(EXERCISE DATA Opens)
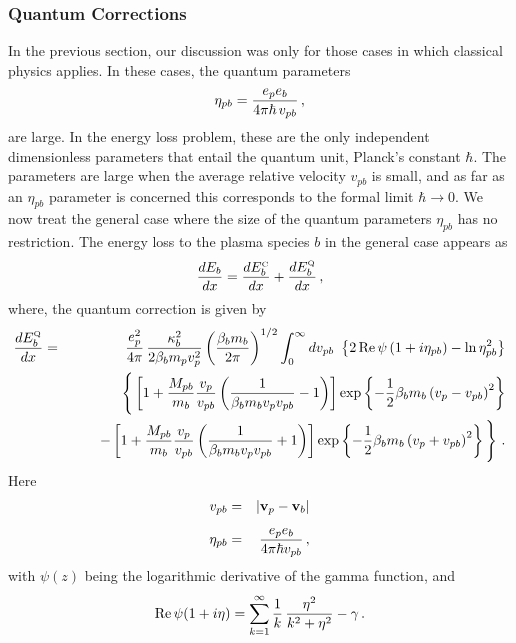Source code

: \documentclass[preprint,12pt,eqsecnum,nofootinbib,amsmath,amssymb]{revtex4}
\newcommand{\smC}{{\rm\scriptscriptstyle C}}
\newcommand{\smQ}{{\rm\scriptscriptstyle Q}}
\begin{document}
\subsubsection{Quantum Corrections}

In the previous section, our discussion was only for 
those cases in which classical physics applies.  In 
these cases, the quantum parameters 
\begin{equation}
  \eta_{pb} = {e_p e_b \over 4 \pi \hbar\,v_{pb} } \,,
\end{equation}
are large.  In the energy loss problem, these are the only 
independent dimensionless parameters that entail the quantum 
unit, Planck's constant $\hbar$. The parameters are large 
when the average relative velocity $v_{pb}$ is small, and as 
far as an $\eta_{pb}$ parameter is concerned this corresponds 
to the formal limit $\hbar \to 0$. We now treat
the general case where the size of the quantum parameters 
$\eta_{pb}$ has no restriction. The energy loss to the 
plasma species $b$ in the general case appears as
\begin{equation}
  \frac{ dE_b }{dx} 
  = 
  \frac{ dE^\smC_b }{dx} 
  +
  \frac{ dE^\smQ_b }{dx} \,,
\end{equation}
where, the quantum correction is given by\cite{bps}
\begin{eqnarray}
  { d E^\smQ_b \over dx}  &=&
  { e_p^2 \over 4 \pi } \,
  { \kappa^2_b \over 2 \beta_b m_p v_p^2 }
  \left( { \beta_b m_b \over 2\pi } \right)^{1/2}
  \int_0^\infty dv_{pb} ~
  \left\{ 2\, {\rm Re} \, \psi \left( 1 + i \eta_{pb}
  \right) - \ln \eta^2_{pb}  \right\} 
\nonumber\\
  && \qquad
  \Bigg\{ \left[ 1 + {M_{pb} \over m_b} { v_p \over
  v_{pb} } \left( { 1 \over \beta_b m_b v_p v_{pb} } - 1
  \right) \right] \exp\left\{ - {1 
  \over 2} \beta_b m_b \left( v_p - v_{pb} \right)^2 
  \right\}
\nonumber\\
  && \qquad
  - \left[ 1 + {M_{pb} \over m_b} { v_p \over v_{pb} }
  \left( { 1 \over \beta_b m_b v_p v_{pb} } + 1 \right)
  \right]\exp\left\{- {1 \over 2} 
  \beta_b m_b \left( v_p +
  v_{pb} \right)^2\right\} \Bigg\} \ .
\label{quantumm}
\end{eqnarray}
Here 
\begin{eqnarray}
v_{pb} &=& | {\bf v}_p - {\bf v}_b| 
\\[5pt]
\eta_{pb} &=& { e_p e_b \over 4 \pi \hbar v_{pb} } \,,
\end{eqnarray}
with $\psi(z)$ being the logarithmic derivative 
of the gamma function, and
\begin{equation}
  {\rm Re} \, \psi(1+i\eta)  =
  \sum_{k=1}^\infty { 1 \over k}\, { \eta^2 \over k^2 +
  \eta^2 }  -\gamma \,.
\end{equation}
\end{document}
(EXERCISE DATA Closes)
§ **HOW TO COMPLETE THIS TASK**:
Retype only the lines that run from the first line of the entries above to the line containing "independent dimensionless parameters", both included. Do not carry over any pictures.

§ **ANSWER SPACE**:
Source code

: \documentclass[preprint,12pt,eqsecnum,nofootinbib,amsmath,amssymb]{revtex4}
\newcommand{\smC}{{\rm\scriptscriptstyle C}}
\newcommand{\smQ}{{\rm\scriptscriptstyle Q}}
\begin{document}
\subsubsection{Quantum Corrections}

In the previous section, our discussion was only for 
those cases in which classical physics applies.  In 
these cases, the quantum parameters 
\begin{equation}
  \eta_{pb} = {e_p e_b \over 4 \pi \hbar\,v_{pb} } \,,
\end{equation}
are large.  In the energy loss problem, these are the only 
independent dimensionless parameters that entail the quantum 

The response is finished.